Exercise details →
Give back every entry below, exactly as written.

** Opening Data section block **

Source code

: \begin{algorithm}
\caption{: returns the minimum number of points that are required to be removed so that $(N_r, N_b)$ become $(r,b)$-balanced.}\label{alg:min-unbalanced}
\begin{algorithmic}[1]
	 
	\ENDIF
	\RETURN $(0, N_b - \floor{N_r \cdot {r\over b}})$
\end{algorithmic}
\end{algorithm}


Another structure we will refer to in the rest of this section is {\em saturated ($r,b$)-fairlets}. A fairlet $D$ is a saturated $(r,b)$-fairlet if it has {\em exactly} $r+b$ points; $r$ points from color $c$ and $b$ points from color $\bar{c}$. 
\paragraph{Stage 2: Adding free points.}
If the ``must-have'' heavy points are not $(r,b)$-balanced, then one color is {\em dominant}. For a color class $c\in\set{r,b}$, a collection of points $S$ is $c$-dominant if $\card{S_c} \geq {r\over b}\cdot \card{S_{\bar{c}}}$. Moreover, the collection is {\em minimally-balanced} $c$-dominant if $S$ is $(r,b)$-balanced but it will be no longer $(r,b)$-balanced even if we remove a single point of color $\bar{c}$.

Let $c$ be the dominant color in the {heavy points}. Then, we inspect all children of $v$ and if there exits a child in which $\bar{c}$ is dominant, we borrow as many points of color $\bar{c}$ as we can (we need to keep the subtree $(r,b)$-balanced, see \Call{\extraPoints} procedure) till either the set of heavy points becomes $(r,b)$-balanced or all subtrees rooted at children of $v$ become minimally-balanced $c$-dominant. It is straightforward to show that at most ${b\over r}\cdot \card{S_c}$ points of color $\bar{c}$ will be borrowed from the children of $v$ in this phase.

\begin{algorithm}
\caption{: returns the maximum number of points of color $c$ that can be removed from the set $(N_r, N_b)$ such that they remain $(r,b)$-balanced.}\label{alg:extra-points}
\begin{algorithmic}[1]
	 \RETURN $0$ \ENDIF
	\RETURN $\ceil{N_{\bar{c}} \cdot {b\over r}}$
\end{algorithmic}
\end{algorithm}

** Closing Data section block **

Task output →
Source code

: \begin{algorithm}
\caption{: returns the minimum number of points that are required to be removed so that $(N_r, N_b)$ become $(r,b)$-balanced.}\label{alg:min-unbalanced}
\begin{algorithmic}[1]
	 
	\ENDIF
	\RETURN $(0, N_b - \floor{N_r \cdot {r\over b}})$
\end{algorithmic}
\end{algorithm}


Another structure we will refer to in the rest of this section is {\em saturated ($r,b$)-fairlets}. A fairlet $D$ is a saturated $(r,b)$-fairlet if it has {\em exactly} $r+b$ points; $r$ points from color $c$ and $b$ points from color $\bar{c}$. 
\paragraph{Stage 2: Adding free points.}
If the ``must-have'' heavy points are not $(r,b)$-balanced, then one color is {\em dominant}. For a color class $c\in\set{r,b}$, a collection of points $S$ is $c$-dominant if $\card{S_c} \geq {r\over b}\cdot \card{S_{\bar{c}}}$. Moreover, the collection is {\em minimally-balanced} $c$-dominant if $S$ is $(r,b)$-balanced but it will be no longer $(r,b)$-balanced even if we remove a single point of color $\bar{c}$.

Let $c$ be the dominant color in the {heavy points}. Then, we inspect all children of $v$ and if there exits a child in which $\bar{c}$ is dominant, we borrow as many points of color $\bar{c}$ as we can (we need to keep the subtree $(r,b)$-balanced, see \Call{\extraPoints} procedure) till either the set of heavy points becomes $(r,b)$-balanced or all subtrees rooted at children of $v$ become minimally-balanced $c$-dominant. It is straightforward to show that at most ${b\over r}\cdot \card{S_c}$ points of color $\bar{c}$ will be borrowed from the children of $v$ in this phase.

\begin{algorithm}
\caption{: returns the maximum number of points of color $c$ that can be removed from the set $(N_r, N_b)$ such that they remain $(r,b)$-balanced.}\label{alg:extra-points}
\begin{algorithmic}[1]
	 \RETURN $0$ \ENDIF
	\RETURN $\ceil{N_{\bar{c}} \cdot {b\over r}}$
\end{algorithmic}
\end{algorithm}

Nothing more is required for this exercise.